Your instructions: How many lines in the records below contain the word "calls"? Reply with the number alone.

----- Extracted material

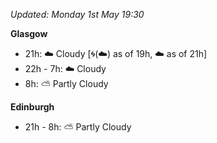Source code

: *Updated: Monday 1st May 19:30*

**Glasgow**

* 21h: :cloud: Cloudy [:cyclone:(:cloud:) as of 19h, :cloud: as of 21h]
* 22h - 7h: :cloud: Cloudy
* 8h: :partly_sunny: Partly Cloudy

**Edinburgh**

* 21h - 8h: :partly_sunny: Partly Cloudy
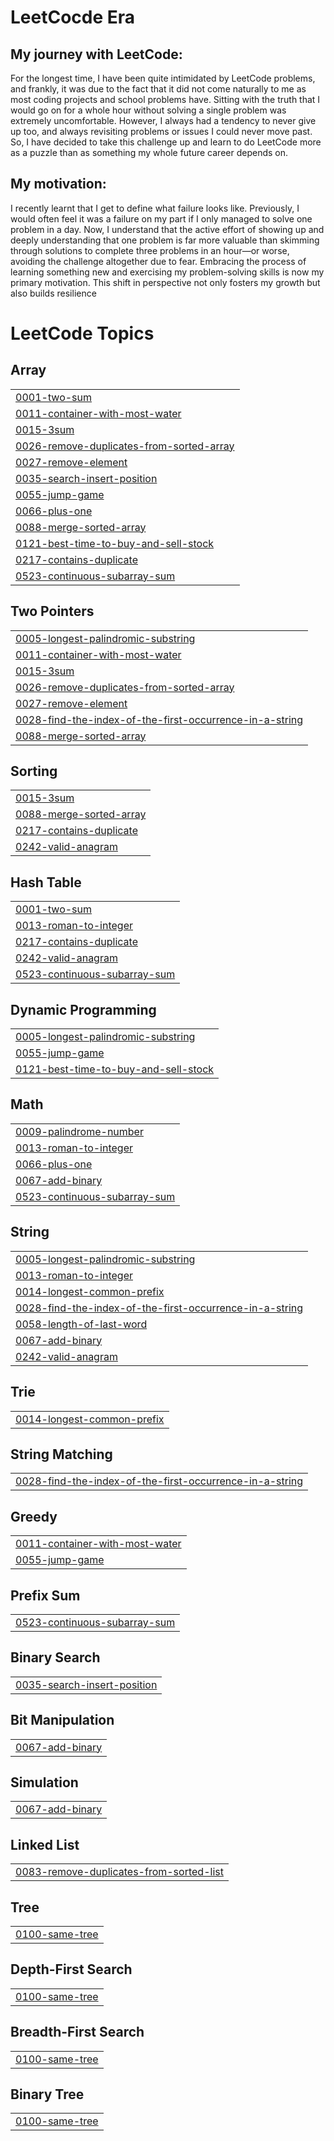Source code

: # LeetCocde Era
 
## My journey with LeetCode:
For the longest time, I have been quite intimidated by LeetCode problems, and frankly, it was due to the fact that it did not come naturally to me as most coding projects and school problems have. Sitting with the truth that I would go on for a whole hour without solving a single problem was extremely uncomfortable. However, I always had a tendency to never give up too, and always revisiting problems or issues I could never move past. So, I have decided to take this challenge up and learn to do LeetCode more as a puzzle than as something my whole future career depends on.

## My motivation:
I recently learnt that I get to define what failure looks like. Previously, I would often feel it was a failure on my part if I only managed to solve one problem in a day. Now, I understand that the active effort of showing up and deeply understanding that one problem is far more valuable than skimming through solutions to complete three problems in an hour—or worse, avoiding the challenge altogether due to fear. Embracing the process of learning something new and exercising my problem-solving skills is now my primary motivation. This shift in perspective not only fosters my growth but also builds resilience

<!---LeetCode Topics Start-->
# LeetCode Topics
## Array
|  |
| ------- |
| [0001-two-sum](https://github.com/farahnazhoque/LeetCode/tree/master/0001-two-sum) |
| [0011-container-with-most-water](https://github.com/farahnazhoque/LeetCode/tree/master/0011-container-with-most-water) |
| [0015-3sum](https://github.com/farahnazhoque/LeetCode/tree/master/0015-3sum) |
| [0026-remove-duplicates-from-sorted-array](https://github.com/farahnazhoque/LeetCode/tree/master/0026-remove-duplicates-from-sorted-array) |
| [0027-remove-element](https://github.com/farahnazhoque/LeetCode/tree/master/0027-remove-element) |
| [0035-search-insert-position](https://github.com/farahnazhoque/LeetCode/tree/master/0035-search-insert-position) |
| [0055-jump-game](https://github.com/farahnazhoque/LeetCode/tree/master/0055-jump-game) |
| [0066-plus-one](https://github.com/farahnazhoque/LeetCode/tree/master/0066-plus-one) |
| [0088-merge-sorted-array](https://github.com/farahnazhoque/LeetCode/tree/master/0088-merge-sorted-array) |
| [0121-best-time-to-buy-and-sell-stock](https://github.com/farahnazhoque/LeetCode/tree/master/0121-best-time-to-buy-and-sell-stock) |
| [0217-contains-duplicate](https://github.com/farahnazhoque/LeetCode/tree/master/0217-contains-duplicate) |
| [0523-continuous-subarray-sum](https://github.com/farahnazhoque/LeetCode/tree/master/0523-continuous-subarray-sum) |
## Two Pointers
|  |
| ------- |
| [0005-longest-palindromic-substring](https://github.com/farahnazhoque/LeetCode/tree/master/0005-longest-palindromic-substring) |
| [0011-container-with-most-water](https://github.com/farahnazhoque/LeetCode/tree/master/0011-container-with-most-water) |
| [0015-3sum](https://github.com/farahnazhoque/LeetCode/tree/master/0015-3sum) |
| [0026-remove-duplicates-from-sorted-array](https://github.com/farahnazhoque/LeetCode/tree/master/0026-remove-duplicates-from-sorted-array) |
| [0027-remove-element](https://github.com/farahnazhoque/LeetCode/tree/master/0027-remove-element) |
| [0028-find-the-index-of-the-first-occurrence-in-a-string](https://github.com/farahnazhoque/LeetCode/tree/master/0028-find-the-index-of-the-first-occurrence-in-a-string) |
| [0088-merge-sorted-array](https://github.com/farahnazhoque/LeetCode/tree/master/0088-merge-sorted-array) |
## Sorting
|  |
| ------- |
| [0015-3sum](https://github.com/farahnazhoque/LeetCode/tree/master/0015-3sum) |
| [0088-merge-sorted-array](https://github.com/farahnazhoque/LeetCode/tree/master/0088-merge-sorted-array) |
| [0217-contains-duplicate](https://github.com/farahnazhoque/LeetCode/tree/master/0217-contains-duplicate) |
| [0242-valid-anagram](https://github.com/farahnazhoque/LeetCode/tree/master/0242-valid-anagram) |
## Hash Table
|  |
| ------- |
| [0001-two-sum](https://github.com/farahnazhoque/LeetCode/tree/master/0001-two-sum) |
| [0013-roman-to-integer](https://github.com/farahnazhoque/LeetCode/tree/master/0013-roman-to-integer) |
| [0217-contains-duplicate](https://github.com/farahnazhoque/LeetCode/tree/master/0217-contains-duplicate) |
| [0242-valid-anagram](https://github.com/farahnazhoque/LeetCode/tree/master/0242-valid-anagram) |
| [0523-continuous-subarray-sum](https://github.com/farahnazhoque/LeetCode/tree/master/0523-continuous-subarray-sum) |
## Dynamic Programming
|  |
| ------- |
| [0005-longest-palindromic-substring](https://github.com/farahnazhoque/LeetCode/tree/master/0005-longest-palindromic-substring) |
| [0055-jump-game](https://github.com/farahnazhoque/LeetCode/tree/master/0055-jump-game) |
| [0121-best-time-to-buy-and-sell-stock](https://github.com/farahnazhoque/LeetCode/tree/master/0121-best-time-to-buy-and-sell-stock) |
## Math
|  |
| ------- |
| [0009-palindrome-number](https://github.com/farahnazhoque/LeetCode/tree/master/0009-palindrome-number) |
| [0013-roman-to-integer](https://github.com/farahnazhoque/LeetCode/tree/master/0013-roman-to-integer) |
| [0066-plus-one](https://github.com/farahnazhoque/LeetCode/tree/master/0066-plus-one) |
| [0067-add-binary](https://github.com/farahnazhoque/LeetCode/tree/master/0067-add-binary) |
| [0523-continuous-subarray-sum](https://github.com/farahnazhoque/LeetCode/tree/master/0523-continuous-subarray-sum) |
## String
|  |
| ------- |
| [0005-longest-palindromic-substring](https://github.com/farahnazhoque/LeetCode/tree/master/0005-longest-palindromic-substring) |
| [0013-roman-to-integer](https://github.com/farahnazhoque/LeetCode/tree/master/0013-roman-to-integer) |
| [0014-longest-common-prefix](https://github.com/farahnazhoque/LeetCode/tree/master/0014-longest-common-prefix) |
| [0028-find-the-index-of-the-first-occurrence-in-a-string](https://github.com/farahnazhoque/LeetCode/tree/master/0028-find-the-index-of-the-first-occurrence-in-a-string) |
| [0058-length-of-last-word](https://github.com/farahnazhoque/LeetCode/tree/master/0058-length-of-last-word) |
| [0067-add-binary](https://github.com/farahnazhoque/LeetCode/tree/master/0067-add-binary) |
| [0242-valid-anagram](https://github.com/farahnazhoque/LeetCode/tree/master/0242-valid-anagram) |
## Trie
|  |
| ------- |
| [0014-longest-common-prefix](https://github.com/farahnazhoque/LeetCode/tree/master/0014-longest-common-prefix) |
## String Matching
|  |
| ------- |
| [0028-find-the-index-of-the-first-occurrence-in-a-string](https://github.com/farahnazhoque/LeetCode/tree/master/0028-find-the-index-of-the-first-occurrence-in-a-string) |
## Greedy
|  |
| ------- |
| [0011-container-with-most-water](https://github.com/farahnazhoque/LeetCode/tree/master/0011-container-with-most-water) |
| [0055-jump-game](https://github.com/farahnazhoque/LeetCode/tree/master/0055-jump-game) |
## Prefix Sum
|  |
| ------- |
| [0523-continuous-subarray-sum](https://github.com/farahnazhoque/LeetCode/tree/master/0523-continuous-subarray-sum) |
## Binary Search
|  |
| ------- |
| [0035-search-insert-position](https://github.com/farahnazhoque/LeetCode/tree/master/0035-search-insert-position) |
## Bit Manipulation
|  |
| ------- |
| [0067-add-binary](https://github.com/farahnazhoque/LeetCode/tree/master/0067-add-binary) |
## Simulation
|  |
| ------- |
| [0067-add-binary](https://github.com/farahnazhoque/LeetCode/tree/master/0067-add-binary) |
## Linked List
|  |
| ------- |
| [0083-remove-duplicates-from-sorted-list](https://github.com/farahnazhoque/LeetCode/tree/master/0083-remove-duplicates-from-sorted-list) |
## Tree
|  |
| ------- |
| [0100-same-tree](https://github.com/farahnazhoque/LeetCode/tree/master/0100-same-tree) |
## Depth-First Search
|  |
| ------- |
| [0100-same-tree](https://github.com/farahnazhoque/LeetCode/tree/master/0100-same-tree) |
## Breadth-First Search
|  |
| ------- |
| [0100-same-tree](https://github.com/farahnazhoque/LeetCode/tree/master/0100-same-tree) |
## Binary Tree
|  |
| ------- |
| [0100-same-tree](https://github.com/farahnazhoque/LeetCode/tree/master/0100-same-tree) |
<!---LeetCode Topics End-->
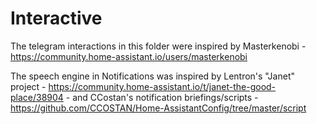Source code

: # Interactive

The telegram interactions in this folder were inspired by Masterkenobi - https://community.home-assistant.io/users/masterkenobi

The speech engine in Notifications was inspired by Lentron's "Janet" project - https://community.home-assistant.io/t/janet-the-good-place/38904 - and CCostan's notification briefings/scripts - https://github.com/CCOSTAN/Home-AssistantConfig/tree/master/script



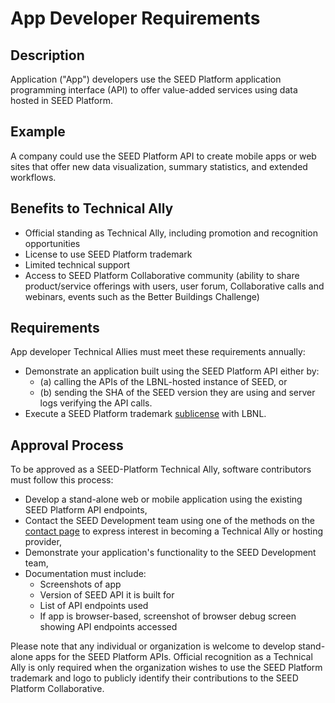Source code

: # App Developer Requirements

## Description

Application ("App") developers use the SEED Platform application programming interface (API) to offer value-added services using data hosted in SEED Platform.

## Example

A company could use the SEED Platform API to create mobile apps or web sites that offer new data visualization, summary statistics, and extended workflows.

## Benefits to Technical Ally

- Official standing as Technical Ally, including promotion and recognition opportunities
- License to use SEED Platform trademark
- Limited technical support
- Access to SEED Platform Collaborative community (ability to share product/service offerings with users, user forum, Collaborative calls and webinars, events such as the Better Buildings Challenge)

## Requirements

App developer Technical Allies must meet these requirements annually:
- Demonstrate an application built using the SEED Platform API either by:
	- (a) calling the APIs of the LBNL-hosted instance of SEED, or 
	- (b) sending the SHA of the SEED version they are using and server logs verifying the API calls.
- Execute a SEED Platform trademark [sublicense](resources/SEED_LBNL_sample_license.pdf) with LBNL.

## Approval Process

To be approved as a SEED-Platform Technical Ally, software contributors must follow this process:

- Develop a stand-alone web or mobile application using the existing SEED Platform API endpoints,
- Contact the SEED Development team using one of the methods on the [contact page](contact.md) to express interest in becoming a Technical Ally or hosting provider,
- Demonstrate your application's functionality to the SEED Development team,
- Documentation must include:
	- Screenshots of app
	- Version of SEED API it is built for
	- List of API endpoints used
	- If app is browser-based, screenshot of browser debug screen showing API endpoints accessed

Please note that any individual or organization is welcome to develop stand-alone apps for the SEED Platform APIs. Official recognition as a Technical Ally is only required when the organization wishes to use the SEED Platform trademark and logo to publicly identify their contributions to the SEED Platform Collaborative.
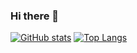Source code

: ### Hi there 👋

[![GitHub stats](https://github-readme-stats.vercel.app/api?username=yuanyuyuan&show_icons=true)](https://github.com/anuraghazra/github-readme-stats)
[![Top Langs](https://github-readme-stats.vercel.app/api/top-langs/?username=yuanyuyuan&layout=compact)](https://github.com/anuraghazra/github-readme-stats)
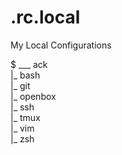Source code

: # .rc.local

My Local Configurations

$ ___ ack<br>
   |_ bash<br>
   |_ git<br>
   |_ openbox<br>
   |_ ssh<br>
   |_ tmux<br>
   |_ vim<br>
   |_ zsh<br>
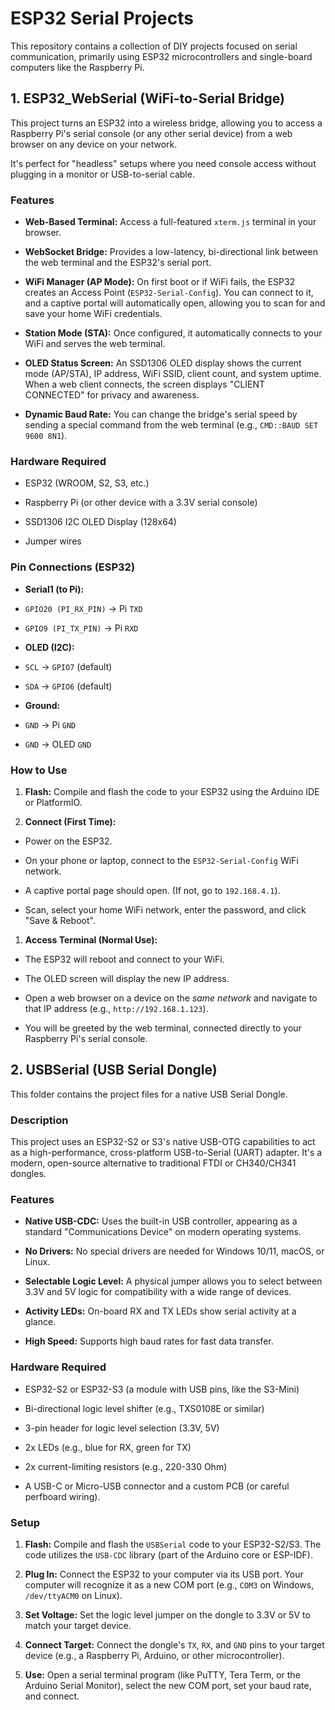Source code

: # ESP32 Serial Projects

This repository contains a collection of DIY projects focused on serial communication, primarily using ESP32 microcontrollers and single-board computers like the Raspberry Pi.

## 1. ESP32_WebSerial (WiFi-to-Serial Bridge)

This project turns an ESP32 into a wireless bridge, allowing you to access a Raspberry Pi's serial console (or any other serial device) from a web browser on any device on your network.

It's perfect for "headless" setups where you need console access without plugging in a monitor or USB-to-serial cable.

### Features


- **Web-Based Terminal:** Access a full-featured `xterm.js` terminal in your browser.


- **WebSocket Bridge:** Provides a low-latency, bi-directional link between the web terminal and the ESP32's serial port.


- **WiFi Manager (AP Mode):** On first boot or if WiFi fails, the ESP32 creates an Access Point (`ESP32-Serial-Config`). You can connect to it, and a captive portal will automatically open, allowing you to scan for and save your home WiFi credentials.


- **Station Mode (STA):** Once configured, it automatically connects to your WiFi and serves the web terminal.


- **OLED Status Screen:** An SSD1306 OLED display shows the current mode (AP/STA), IP address, WiFi SSID, client count, and system uptime. When a web client connects, the screen displays "CLIENT CONNECTED" for privacy and awareness.


- **Dynamic Baud Rate:** You can change the bridge's serial speed by sending a special command from the web terminal (e.g., `CMD::BAUD SET 9600 8N1`).



### Hardware Required


- ESP32 (WROOM, S2, S3, etc.)


- Raspberry Pi (or other device with a 3.3V serial console)


- SSD1306 I2C OLED Display (128x64)


- Jumper wires



### Pin Connections (ESP32)


- **Serial1 (to Pi):**


- `GPIO20 (PI_RX_PIN)` -> Pi `TXD`


- `GPIO9 (PI_TX_PIN)` -> Pi `RXD`




- **OLED (I2C):**


- `SCL` -> `GPIO7` (default)


- `SDA` -> `GPIO6` (default)




- **Ground:**


- `GND` -> Pi `GND`


- `GND` -> OLED `GND`





### How to Use


1. **Flash:** Compile and flash the code to your ESP32 using the Arduino IDE or PlatformIO.


1. **Connect (First Time):**


- Power on the ESP32.


- On your phone or laptop, connect to the `ESP32-Serial-Config` WiFi network.


- A captive portal page should open. (If not, go to `192.168.4.1`).


- Scan, select your home WiFi network, enter the password, and click "Save & Reboot".




1. **Access Terminal (Normal Use):**


- The ESP32 will reboot and connect to your WiFi.


- The OLED screen will display the new IP address.


- Open a web browser on a device on the *same network* and navigate to that IP address (e.g., `http://192.168.1.123`).


- You will be greeted by the web terminal, connected directly to your Raspberry Pi's serial console.





## 2. USBSerial (USB Serial Dongle)

This folder contains the project files for a native USB Serial Dongle.

### Description

This project uses an ESP32-S2 or S3's native USB-OTG capabilities to act as a high-performance, cross-platform USB-to-Serial (UART) adapter. It's a modern, open-source alternative to traditional FTDI or CH340/CH341 dongles.

### Features


- **Native USB-CDC:** Uses the built-in USB controller, appearing as a standard "Communications Device" on modern operating systems.


- **No Drivers:** No special drivers are needed for Windows 10/11, macOS, or Linux.


- **Selectable Logic Level:** A physical jumper allows you to select between 3.3V and 5V logic for compatibility with a wide range of devices.


- **Activity LEDs:** On-board RX and TX LEDs show serial activity at a glance.


- **High Speed:** Supports high baud rates for fast data transfer.



### Hardware Required


- ESP32-S2 or ESP32-S3 (a module with USB pins, like the S3-Mini)


- Bi-directional logic level shifter (e.g., TXS0108E or similar)


- 3-pin header for logic level selection (3.3V, 5V)


- 2x LEDs (e.g., blue for RX, green for TX)


- 2x current-limiting resistors (e.g., 220-330 Ohm)


- A USB-C or Micro-USB connector and a custom PCB (or careful perfboard wiring).



### Setup


1. **Flash:** Compile and flash the `USBSerial` code to your ESP32-S2/S3. The code utilizes the `USB-CDC` library (part of the Arduino core or ESP-IDF).


1. **Plug In:** Connect the ESP32 to your computer via its USB port. Your computer will recognize it as a new COM port (e.g., `COM3` on Windows, `/dev/ttyACM0` on Linux).


1. **Set Voltage:** Set the logic level jumper on the dongle to 3.3V or 5V to match your target device.


1. **Connect Target:** Connect the dongle's `TX`, `RX`, and `GND` pins to your target device (e.g., a Raspberry Pi, Arduino, or other microcontroller).


1. **Use:** Open a serial terminal program (like PuTTY, Tera Term, or the Arduino Serial Monitor), select the new COM port, set your baud rate, and connect.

----------

Problem solution: 2